BEGIN EXTRACTED RECORDS
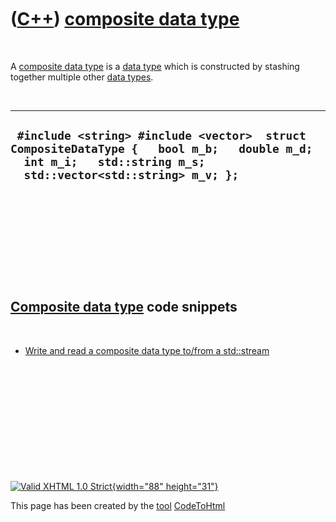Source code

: 



 

 

 

 

 

([C++](Cpp.htm)) [composite data type](CppCompositeDataType.htm)
================================================================

 

A [composite data type](CppCompositeDataType.htm) is a [data
type](CppDataType.htm) which is constructed by stashing together
multiple other [data types](CppDataType.htm).

 

  ---------------------------------------------------------------------------------------------------------------------------------------------------------------
  ` #include <string> #include <vector>  struct CompositeDataType {   bool m_b;   double m_d;   int m_i;   std::string m_s;   std::vector<std::string> m_v; };`
  ---------------------------------------------------------------------------------------------------------------------------------------------------------------

 

 

 

 

 

[Composite data type](CppCompositeDataType.htm) code snippets
-------------------------------------------------------------

 

-   [Write and read a composite data type to/from a
    std::stream](CppCompositeDataTypeToStream.htm)

 

 

 

 

 





 

[![Valid XHTML 1.0 Strict](valid-xhtml10.png){width="88"
height="31"}](http://validator.w3.org/check?uri=referer)

This page has been created by the [tool](Tools.htm)
[CodeToHtml](ToolCodeToHtml.htm)
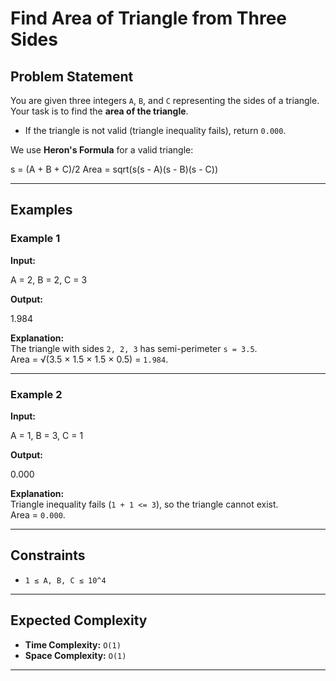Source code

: # Find Area of Triangle from Three Sides

## Problem Statement
You are given three integers `A`, `B`, and `C` representing the sides of a triangle.  
Your task is to find the **area of the triangle**.

- If the triangle is not valid (triangle inequality fails), return `0.000`.

We use **Heron's Formula** for a valid triangle:

s = (A + B + C)/2
Area = sqrt(s(s - A)(s - B)(s - C))

---

## Examples

### Example 1
**Input:**

A = 2, B = 2, C = 3


**Output:**

1.984


**Explanation:**  
The triangle with sides `2, 2, 3` has semi-perimeter `s = 3.5`.  
Area = √(3.5 × 1.5 × 1.5 × 0.5) = `1.984`.

---

### Example 2
**Input:**

A = 1, B = 3, C = 1


**Output:**

0.000


**Explanation:**  
Triangle inequality fails (`1 + 1 <= 3`), so the triangle cannot exist.  
Area = `0.000`.

---

## Constraints
- `1 ≤ A, B, C ≤ 10^4`

---

## Expected Complexity
- **Time Complexity:** `O(1)`
- **Space Complexity:** `O(1)`

---
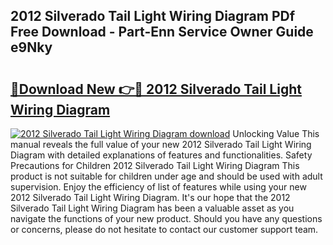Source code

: ## 2012 Silverado Tail Light Wiring Diagram PDf Free Download - Part-Enn Service Owner Guide e9Nky

# <h2><a href="http://dfm7oat.blite.top/?on=2012+Silverado+Tail+Light+Wiring+Diagram">🔗Download New 👉🔴 2012 Silverado Tail Light Wiring Diagram</a></h2>

[![2012 Silverado Tail Light Wiring Diagram download](https://i.imgur.com/lujVjoI.png)](http://dfm7oat.blite.top/?on=2012+Silverado+Tail+Light+Wiring+Diagram)
Unlocking Value This manual reveals the full value of your new 2012 Silverado Tail Light Wiring Diagram with detailed explanations of features and functionalities. Safety Precautions for Children 2012 Silverado Tail Light Wiring Diagram This product is not suitable for children under age and should be used with adult supervision. Enjoy the efficiency of list of features while using your new 2012 Silverado Tail Light Wiring Diagram. It's our hope that the 2012 Silverado Tail Light Wiring Diagram has been a valuable asset as you navigate the functions of your new product. Should you have any questions or concerns, please do not hesitate to contact our customer support team.
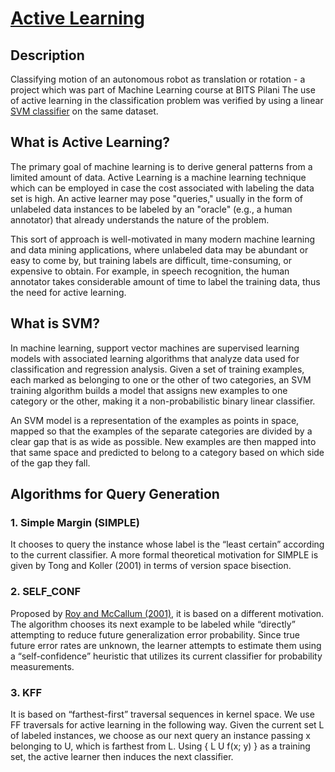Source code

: # [Active Learning](https://en.wikipedia.org/wiki/Active_learning_(machine_learning))

## Description
Classifying motion of an autonomous robot as translation or rotation - a project which was part of Machine Learning course at BITS Pilani
The use of active learning in the classification problem was verified by using a linear [SVM classifier](https://en.wikipedia.org/wiki/Support_vector_machine#Linear_SVM) on the same dataset.

## What is Active Learning?
The primary goal of machine learning is to derive general patterns from a limited amount of data. Active Learning is a machine learning technique which can be employed in case the cost associated with labeling the data set is high. An active learner may pose "queries," usually in the form of unlabeled data instances to be labeled by an "oracle" (e.g., a human annotator) that already understands the nature of the problem.

This sort of approach is well-motivated in many modern machine learning and data mining applications, where unlabeled data may be abundant or easy to come by, but training labels are difficult, time-consuming, or expensive to obtain.
For example, in speech recognition, the human annotator takes considerable amount of time to label the training data, thus the need for active learning.

## What is SVM?
In machine learning, support vector machines are supervised learning models with associated learning algorithms that analyze data used for classification and regression analysis. Given a set of training examples, each marked as belonging to one or the other of two categories, an SVM training algorithm builds a model that assigns new examples to one category or the other, making it a non-probabilistic binary linear classifier. 

An SVM model is a representation of the examples as points in space, mapped so that the examples of the separate categories are divided by a clear gap that is as wide as possible. New examples are then mapped into that same space and predicted to belong to a category based on which side of the gap they fall.

## Algorithms for Query Generation

### 1.	Simple Margin (SIMPLE)
It chooses to query the instance whose label is the “least certain”  according to the current classifier. A more formal theoretical motivation for SIMPLE is given by Tong and Koller (2001) in terms of version space bisection.


### 2.	SELF_CONF
Proposed by [Roy and McCallum (2001)](http://www.jmlr.org/papers/volume5/baram04a/baram04a.pdf), it is based on a different motivation. The algorithm chooses its next example to be labeled while “directly” attempting to reduce future generalization error probability. Since true future error rates are unknown, the learner attempts to estimate them using a “self-confidence” heuristic that utilizes its current classifier for probability measurements.


### 3. KFF
It is based on “farthest-first” traversal sequences in kernel space. We use FF traversals for active learning in the following way. Given the current set L of labeled instances, we choose as our next query an instance passing x belonging to U, which is farthest from L. Using { L U f(x; y) } as a training set, the active learner then induces the next classifier.


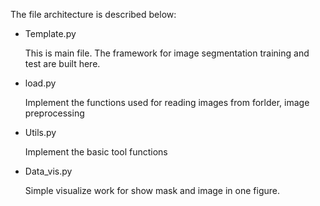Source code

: The file architecture is described below:

- Template.py

  This is main file. The framework for image segmentation training and test are built here.

- load.py

  Implement the functions used for reading images from forlder, image preprocessing

- Utils.py

  Implement the basic tool functions

- Data_vis.py

  Simple visualize work for show mask and image in one figure.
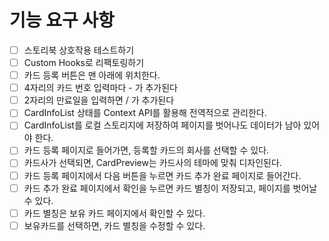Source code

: # 기능 요구 사항

- [ ] 스토리북 상호작용 테스트하기
- [ ] Custom Hooks로 리팩토링하기
- [ ] 카드 등록 버튼은 맨 아래에 위치한다.
- [ ] 4자리의 카드 번호 입력마다 - 가 추가된다
- [ ] 2자리의 만료일을 입력하면 / 가 추가된다
- [ ] CardInfoList 상태를 Context API를 활용해 전역적으로 관리한다.
- [ ] CardInfoList를 로컬 스토리지에 저장하여 페이지를 벗어나도 데이터가 남아 있어야 한다.
- [ ] 카드 등록 페이지로 들어가면, 등록할 카드의 회사를 선택할 수 있다.
- [ ] 카드사가 선택되면, CardPreview는 카드사의 테마에 맞춰 디자인된다.
- [ ] 카드 등록 페이지에서 다음 버튼을 누르면 카드 추가 완료 페이지로 들어간다.
- [ ] 카드 추가 완료 페이지에서 확인을 누르면 카드 별칭이 저장되고, 페이지를 벗어날 수 있다.
- [ ] 카드 별칭은 보유 카드 페이지에서 확인할 수 있다.
- [ ] 보유카드를 선택하면, 카드 별칭을 수정할 수 있다.
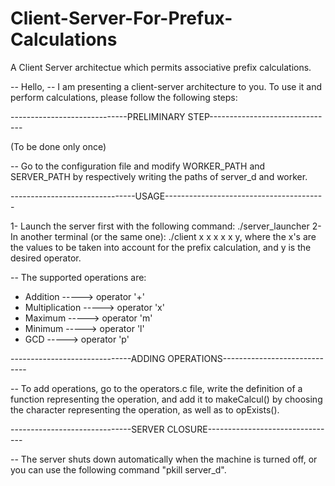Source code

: # Client-Server-For-Prefux-Calculations
A Client Server architectue which permits associative prefix calculations.


-- Hello,
-- I am   presenting   a   client-server   architecture to you.   To  use  it 
   and  perform  calculations,  please    follow    the    following   steps:

-----------------------------PRELIMINARY STEP-------------------------------

(To be done only once)

-- Go    to   the   configuration file and modify WORKER_PATH and SERVER_PATH
   by    respectively    writing    the   paths   of   server_d   and  worker.

-------------------------------USAGE----------------------------------------

1- Launch the server first with the   following    command: ./server_launcher
2- In another terminal (or the same one): ./client x x x x x y, where the x's 
   are the values to be taken into account for the prefix calculation, and  y 
   is                 the                 desired                    operator.

-- The supported operations are:
- Addition -----> operator '+'
- Multiplication -----> operator 'x'
- Maximum -----> operator 'm'
- Minimum -----> operator 'l'
- GCD -----> operator 'p'

------------------------------ADDING OPERATIONS-----------------------------

-- To add operations, go to the operators.c file, write the    definition of a 
   function representing the operation, and add it to makeCalcul() by choosing
   the character representing the operation,         as well as to opExists().

------------------------------SERVER CLOSURE--------------------------------

-- The server shuts down automatically when the machine is turned off, or you 
   can       use       the       following      command     "pkill server_d".
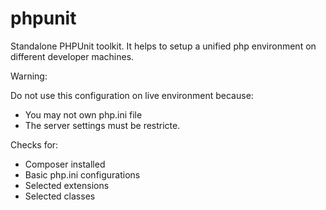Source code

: # phpunit

Standalone PHPUnit toolkit.
It helps to setup a unified php environment on different developer machines. 

Warning:

Do not use this configuration on live environment because:
 * You may not own php.ini file
 * The server settings must be restricte.

Checks for:

 * Composer installed
 * Basic php.ini configurations
 * Selected extensions
 * Selected classes
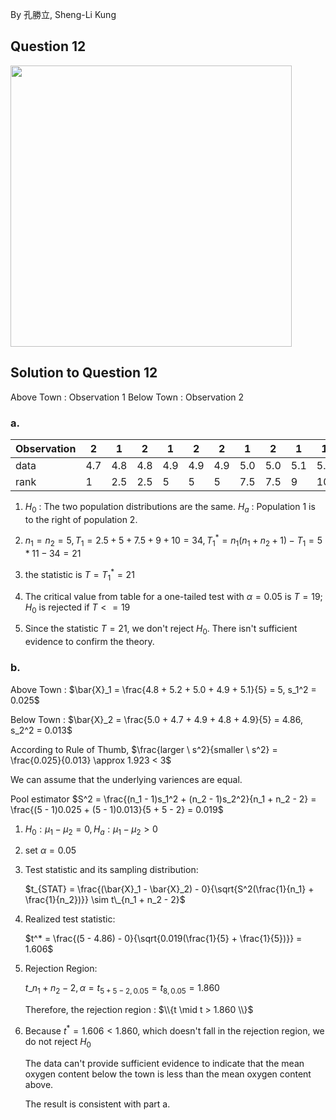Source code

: By 孔勝立, Sheng-Li Kung

## Question 12
<img src = "https://github.com/user-attachments/assets/ad0a7a2e-badf-4a54-aea3-f47d9975c255" width = "450">

## Solution to Question 12

Above Town : Observation 1
Below Town : Observation 2

### a.

| Observation |  2  |  1  |  2  |  1  |  2  |  2  |  1  |  2  |  1  |  1  |
|-------------|-----|-----|-----|-----|-----|-----|-----|-----|-----|-----|
|    data     | 4.7 | 4.8 | 4.8 | 4.9 | 4.9 | 4.9 | 5.0 | 5.0 | 5.1 | 5.2 |
|    rank     |  1  | 2.5 | 2.5 |  5  |  5  |  5  | 7.5 | 7.5 |  9  | 10  |

1. $H_0$ : The two population distributions are the same. $H_a$ : Population 1 is to the right of population 2.

2. $n_1 = n_2 = 5, T_1 = 2.5 + 5 + 7.5 + 9 + 10 = 34, T_1^* = n_1 (n_1 + n_2 + 1) - T_1 = 5 * 11 - 34 = 21$

3. the statistic is $T = T_1^* = 21$

4. The critical value from table for a one-tailed test with $\alpha = 0.05$ is $T = 19$; $H_0$ is rejected if $T <= 19$

5. Since the statistic $T = 21$, we don't reject $H_0$. There isn't sufficient evidence to confirm the theory.


### b.

Above Town : $\bar{X}_1 = \frac{4.8 + 5.2 + 5.0 + 4.9 + 5.1}{5} = 5, s_1^2 = 0.025$

Below Town : $\bar{X}_2 = \frac{5.0 + 4.7 + 4.9 + 4.8 + 4.9}{5} = 4.86, s_2^2 = 0.013$

According to Rule of Thumb, $\frac{larger \ s^2}{smaller \ s^2} = \frac{0.025}{0.013} \approx 1.923 < 3$

We can assume that the underlying variences are equal.

Pool estimator $S^2 = \frac{(n_1 - 1)s_1^2 + (n_2 - 1)s_2^2}{n_1 + n_2 - 2} = \frac{(5 - 1)0.025 + (5 - 1)0.013}{5 + 5 - 2} = 0.019$

1. $H_0 : \mu_1 - \mu_2 = 0, H_a : \mu_1 - \mu_2 > 0$

2. set $\alpha = 0.05$

3. Test statistic and its sampling distribution:

   $t_{STAT} = \frac{(\bar{X}_1 - \bar{X}_2) - 0}{\sqrt{S^2(\frac{1}{n_1} + \frac{1}{n_2})}} \sim  t\_{n_1 + n_2 - 2}$

4. Realized test statistic:

   $t^* = \frac{(5 - 4.86) - 0}{\sqrt{0.019(\frac{1}{5} + \frac{1}{5})}} = 1.606$

5. Rejection Region:

   $t\_{n_1 + n_2 - 2, \alpha} = t_{5 + 5 - 2, 0.05} = t_{8, 0.05} = 1.860$

   Therefore, the rejection region :
   $\\{t \mid t  > 1.860 \\}$

6. Because $t^*  = 1.606 < 1.860$, which doesn't fall in the rejection region, we do not reject $H_0$

   The data can't provide sufficient evidence to indicate that the mean oxygen content below the town is less than the mean oxygen content above.

   The result is consistent with part a.
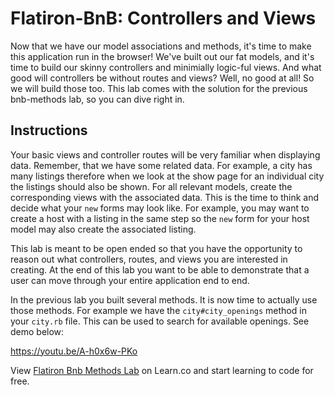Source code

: # Flatiron-BnB: Controllers and Views

Now that we have our model associations and methods, it's time to make this application run in the browser!  We've built out our fat models, and it's time to build our skinny controllers and minimially logic-ful views.  And what good will controllers be without routes and views?  Well, no good at all!  So we will build those too.  This lab comes with the solution for the previous bnb-methods lab, so you can dive right in.

## Instructions

 Your basic views and controller routes will be very familiar when displaying data. Remember, that we have some related data. For example, a city has many listings therefore when we look at the show page for an individual city the listings should also be shown. For all relevant models, create the corresponding views with the associated data. This is the time to think and decide what your `new` forms may look like. For example, you may want to create a host with a listing in the same step so the `new` form for your host model may also create the associated listing.

This lab is meant to be open ended so that you have the opportunity to reason out what controllers, routes, and views you are interested in creating. At the end of this lab you want to be able to demonstrate that a user can move through your entire application end to end.  

In the previous lab you built several methods. It is now time to actually use those methods. For example we have the `city#city_openings` method in your `city.rb` file. This can be used to search for available openings. See demo below:

https://youtu.be/A-h0x6w-PKo


<p data-visibility='hidden'>View <a href='https://learn.co/lessons/flatiron-bnb-methods'>Flatiron Bnb Methods Lab</a> on Learn.co and start learning to code for free.</p>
END EXTRACTED RECORDS
> _TASK_: Using the data above, retype exactly and only the lines from the one containing "We use **Heron's" up to and including the one containing "Light Wiring Diagram</a></h2>", with no pictures carried over.

> _ANSWER TO THE EXERCISE_:
We use **Heron's Formula** for a valid triangle:

s = (A + B + C)/2
Area = sqrt(s(s - A)(s - B)(s - C))

---

## Examples

### Example 1
**Input:**

A = 2, B = 2, C = 3


**Output:**

1.984


**Explanation:**  
The triangle with sides `2, 2, 3` has semi-perimeter `s = 3.5`.  
Area = √(3.5 × 1.5 × 1.5 × 0.5) = `1.984`.

---

### Example 2
**Input:**

A = 1, B = 3, C = 1


**Output:**

0.000


**Explanation:**  
Triangle inequality fails (`1 + 1 <= 3`), so the triangle cannot exist.  
Area = `0.000`.

---

## Constraints
- `1 ≤ A, B, C ≤ 10^4`

---

## Expected Complexity
- **Time Complexity:** `O(1)`
- **Space Complexity:** `O(1)`

---
Source code

: ## 2012 Silverado Tail Light Wiring Diagram PDf Free Download - Part-Enn Service Owner Guide e9Nky

# <h2><a href="http://dfm7oat.blite.top/?on=2012+Silverado+Tail+Light+Wiring+Diagram">🔗Download New 👉🔴 2012 Silverado Tail Light Wiring Diagram</a></h2>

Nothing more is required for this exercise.